Hernandez Bags Four Winners At Ellis Park

Jockey Brian Hernandez Jr. won on four his five mounts Friday on Ellis Park's eight-race card in Henderson, Ky., including with the promising 2-year-old colt Tiz the Bomb. The race he lost? Gus Gus, owned by trainer Ian Wilkes' wife, Tracey, and Hernandez's wife, Jamie. The two couples also bred the 2-year-old gelding.

But Gus Gus' second place in a $30,000 maiden-claiming race in his career debut was special in its own right. He's a son of Fort Larned, with whom Wilkes and Hernandez teamed to win the $6-million Breeders' Cup Classic in 2012 and two other Grade 1 races. In fact, Fort Larned gave Hernandez his first Grade 1 winner in Saratoga's Whitney Handicap, after which he was back riding at Ellis Park the next day.

“It was a good day,” Hernandez said of Friday's haul. “We rode five, and the first one was second. Which was pretty cool because it's a horse that Ian and I bred and we race. He was second today in the third race. And the rest of them, they all ran true to form. We got lucky and had a four-win day…. Third day of the meet and to get a four-win day, it's big.”

More on Gus Gus later. Here are the races Hernandez won:

// The fourth race as the Kenny McPeek-trained Tiz the Bomb blew up to a 14 1/2-length romp in a 2-year-old maiden race.

// The sixth aboard the 4-year-old filly Teenage Kicks, winner by three-quarters of a length in an off-the-turf allowance race for trainer Bernie Flint and owner Naveed Chowhan.

// The seventh by 2 3/4 lengths on Joseph Murphy's 4-year-old colt My Man Flintstone for trainer Brendan Walsh in another allowance race.

// The eighth in the $30,000 maiden-claiming race that served as the nightcap and which Island Boy smoked to a 10 3/4-length score for Wilkes and owner-breeder Anita Ebert.

Gus Gus closed from last of seven but was no threat as 9-5 favorite Bueno Bueno rolled to a 7 1/4-length romp. Off at 6-1 odds, Gus Gus finished three lengths in front of the next-closest horse.

Hernandez's streak started the next race, in which Tiz the Bomb led all the way at 3-5 odds in a mile maiden race taken off the turf. In his only other start, Tiz the Bomb finished seventh in a five-eighths of a mile dirt race at Churchill Downs. Undaunted, before the Ellis meet began, trainer Kenny McPeek said he had a really nice horse for the track's $125,000 Runhappy Juvenile Aug. 15 in Tiz the Bomb. Nothing that happened change that.

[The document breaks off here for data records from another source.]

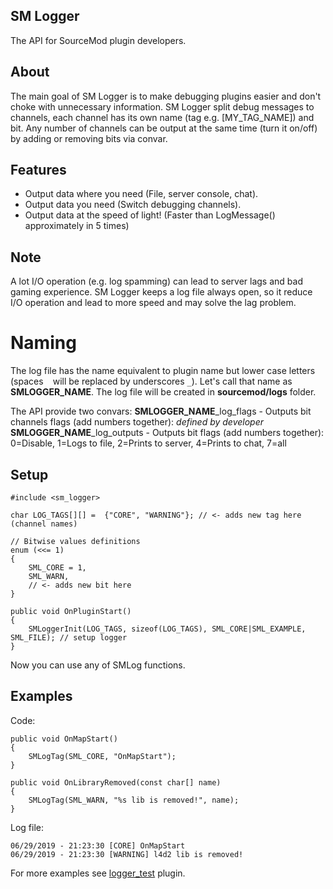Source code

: ## SM Logger
The API for SourceMod plugin developers.

## About
The main goal of SM Logger is to make debugging plugins easier and don't choke with unnecessary information. SM Logger split debug messages to channels, each channel has its own name (tag e.g. [MY_TAG_NAME]) and bit. Any number of channels can be output at the same time (turn it on/off) by adding or removing bits via convar. 

## Features
 - Output data where you need (File, server console, chat).
 - Output data you need (Switch debugging channels).
 - Output data at the speed of light! (Faster than LogMessage() approximately in 5 times)

## Note
A lot I/O operation (e.g. log spamming) can lead to server lags and bad gaming experience. SM Logger keeps a log file always open, so it reduce I/O operation and lead to more speed and may solve the lag problem.

# Naming
The log file has the name equivalent to plugin name but lower case letters (spaces ` ` will be replaced by underscores `_`). Let's call that name as **SMLOGGER_NAME**. The log file will be created in **sourcemod/logs** folder. 

The API provide two convars:
**SMLOGGER_NAME**_log_flags - Outputs bit channels flags (add numbers together): *defined by developer*
**SMLOGGER_NAME**_log_outputs - Outputs bit flags (add numbers together): 0=Disable, 1=Logs to file, 2=Prints to server, 4=Prints to chat, 7=all

## Setup

    #include <sm_logger>
    
    char LOG_TAGS[][] =	 {"CORE", "WARNING"}; // <- adds new tag here (channel names)
    
    // Bitwise values definitions
    enum (<<= 1)
    {
    	SML_CORE = 1,
    	SML_WARN,
    	// <- adds new bit here
    }
    
    public void OnPluginStart()
    {
    	SMLoggerInit(LOG_TAGS, sizeof(LOG_TAGS), SML_CORE|SML_EXAMPLE, SML_FILE); // setup logger
    }

Now you can use any of SMLog functions.

## Examples
Code:

    public void OnMapStart()
    {
    	SMLogTag(SML_CORE, "OnMapStart");
    }
    
    public void OnLibraryRemoved(const char[] name)
    {
    	SMLogTag(SML_WARN, "%s lib is removed!", name);
    }
Log file:

    06/29/2019 - 21:23:30 [CORE] OnMapStart
    06/29/2019 - 21:23:30 [WARNING] l4d2 lib is removed!
For more examples see [logger_test](https://github.com/raziEiL/SM-Logger/blob/master/scripting/logger_test.sp "logger_test") plugin.
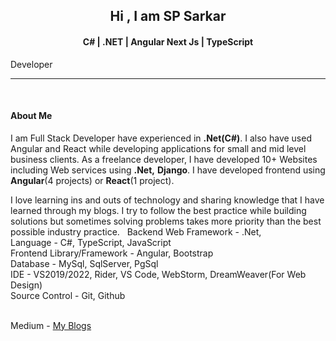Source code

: <h2 align="center">Hi , I am SP Sarkar </h2>
<h4 align="center">C# | .NET | Angular Next Js | TypeScript </h4> Developer
<hr/>

<br/>
<h4 align="left">About Me</h4>
<p align="left">
I am Full Stack Developer have experienced in <b>.Net(C#)</b>. I also have used Angular and React while developing applications for small and mid level business clients. As a freelance developer, I have developed 10+ Websites including Web services using <b>.Net,</b> <b>Django</b>. I have developed frontend using <b>Angular</b>(4 projects) or <b>React</b>(1 project). 

I love learning ins and outs of technology and sharing knowledge that I have learned through my blogs. I try to follow the best practice while building solutions but sometimes solving problems takes more priority than the best possible industry practice. 
 
Backend Web Framework - .Net,<br>
Language - C#, TypeScript, JavaScript <br>
Frontend Library/Framework - Angular, Bootstrap<br>
Database - MySql, SqlServer, PgSql <br>
IDE - VS2019/2022, Rider, VS Code, WebStorm, DreamWeaver(For Web Design) <br>
Source Control - Git, Github <br><br>

Medium - <a href="https://medium.com/@spsarkar-appxive">My Blogs</a>
</p>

“He ran big,” Hernandez said after the victory. “We always thought he was going to run like that. The first time was a little short for him. When he got to go the mile today, he showed how good he is. I don't know what Kenny's going to do with him now, but it looks like he'll go forward from here.”

Said McPeek: “He was just a little clumsy in his first race. Nothing went right. He got off a little awkward, and he couldn't run them down. He just needed more ground. He'll definitely go in (the Juvenile), and we'll go from there.”

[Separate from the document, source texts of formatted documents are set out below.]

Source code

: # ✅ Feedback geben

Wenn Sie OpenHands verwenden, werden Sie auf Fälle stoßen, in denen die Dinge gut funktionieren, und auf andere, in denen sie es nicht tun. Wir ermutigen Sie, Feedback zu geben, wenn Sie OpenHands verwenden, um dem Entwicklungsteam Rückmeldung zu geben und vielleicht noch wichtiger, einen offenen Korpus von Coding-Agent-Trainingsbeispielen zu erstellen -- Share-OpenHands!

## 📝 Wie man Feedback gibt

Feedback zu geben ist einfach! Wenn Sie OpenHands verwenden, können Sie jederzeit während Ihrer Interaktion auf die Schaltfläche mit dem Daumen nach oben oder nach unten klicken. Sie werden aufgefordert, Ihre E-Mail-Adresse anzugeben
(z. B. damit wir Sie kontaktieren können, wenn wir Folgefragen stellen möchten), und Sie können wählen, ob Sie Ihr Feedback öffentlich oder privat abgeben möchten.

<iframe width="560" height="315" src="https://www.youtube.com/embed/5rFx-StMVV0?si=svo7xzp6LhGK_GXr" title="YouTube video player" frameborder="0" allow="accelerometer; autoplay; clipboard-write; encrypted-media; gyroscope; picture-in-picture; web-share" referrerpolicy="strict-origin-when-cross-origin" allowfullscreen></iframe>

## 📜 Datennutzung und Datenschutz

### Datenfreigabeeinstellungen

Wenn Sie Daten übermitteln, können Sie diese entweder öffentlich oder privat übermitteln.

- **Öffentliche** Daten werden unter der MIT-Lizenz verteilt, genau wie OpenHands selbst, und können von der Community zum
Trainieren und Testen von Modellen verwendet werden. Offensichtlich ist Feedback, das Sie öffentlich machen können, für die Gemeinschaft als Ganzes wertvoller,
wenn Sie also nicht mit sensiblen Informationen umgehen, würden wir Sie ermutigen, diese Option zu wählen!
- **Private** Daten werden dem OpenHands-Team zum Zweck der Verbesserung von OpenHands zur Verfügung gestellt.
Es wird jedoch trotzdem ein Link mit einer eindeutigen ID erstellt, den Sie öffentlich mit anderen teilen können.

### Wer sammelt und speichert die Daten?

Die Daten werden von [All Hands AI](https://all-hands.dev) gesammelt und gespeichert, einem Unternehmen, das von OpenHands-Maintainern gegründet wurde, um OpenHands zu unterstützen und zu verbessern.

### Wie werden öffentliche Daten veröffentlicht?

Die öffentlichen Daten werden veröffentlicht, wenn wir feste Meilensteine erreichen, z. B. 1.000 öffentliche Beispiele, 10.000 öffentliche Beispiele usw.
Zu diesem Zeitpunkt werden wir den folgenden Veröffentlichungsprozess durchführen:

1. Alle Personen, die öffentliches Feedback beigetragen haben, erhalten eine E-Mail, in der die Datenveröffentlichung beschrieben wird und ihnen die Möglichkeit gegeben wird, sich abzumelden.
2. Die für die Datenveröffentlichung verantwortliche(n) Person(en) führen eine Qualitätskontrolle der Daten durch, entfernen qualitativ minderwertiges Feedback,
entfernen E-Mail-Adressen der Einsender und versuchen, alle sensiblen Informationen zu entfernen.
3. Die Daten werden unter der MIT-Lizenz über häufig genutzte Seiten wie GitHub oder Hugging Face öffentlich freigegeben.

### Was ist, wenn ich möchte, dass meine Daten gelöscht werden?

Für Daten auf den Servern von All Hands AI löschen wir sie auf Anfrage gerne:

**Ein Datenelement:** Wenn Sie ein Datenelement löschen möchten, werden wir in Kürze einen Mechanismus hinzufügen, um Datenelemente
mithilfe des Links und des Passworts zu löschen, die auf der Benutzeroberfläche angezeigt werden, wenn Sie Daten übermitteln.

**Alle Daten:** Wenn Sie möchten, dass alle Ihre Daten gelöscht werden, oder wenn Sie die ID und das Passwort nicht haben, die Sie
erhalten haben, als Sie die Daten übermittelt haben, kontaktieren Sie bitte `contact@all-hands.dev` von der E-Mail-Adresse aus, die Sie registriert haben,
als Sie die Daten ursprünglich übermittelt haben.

Tiz the Bomb is a poster boy for McPeek's use of mile maiden races over the Ellis Park turf, the trainer wanting the distance more than the surface and unconcerned if soggy grass moves them to the main track. Tiz the Bomb would seem suited to both surfaces, being a son of 2015 Breeders' Cup Juvenile Turf winner Hit It a Bomb, now part of Spendthrift Farm's stallion roster. His broodmare sire is two-time Breeders' Cup Classic winner Tiznow.

How Wilkes, Hernandez ended up in the breeding business
Here's how Hernandez found himself in the breeding business: “Ian called a few years ago and asked if we wanted to go in half on this mare with him,” he said. “We bred her to Fort Larned twice. We got the horse that ran today and we have a yearling over in Lexington.”

That mare, Social Amber, went 0 for 3 as a racehorse but is by the popular Claiborne Farm stallion War Front. Her owner at the time, Dennis Farkas, gave Social Amber to Wilkes, who as the trainer also has a free breeding right to Fort Larned.

“I gave half of the mare to Brian, and I had the breeding right,” Wilkes said. “So we got in at the right cost.”

Asked if their wives were “good pay” — racetrack parlance for owners who pay their training bills — Wilkes joked with a laugh, “Hmm, slow. They're tough. After the race, Trace wanted to know why Brian didn't move early enough.”

More seriously, he said, “He was very encouraging today to run second in his first start, because he's no five-furlong horse.”

Hernandez is now out of the breeding business. With Fort Larned moving from Kentucky to Ohio, Jamie Hernandez gave the mare to a friend in the Buckeye state.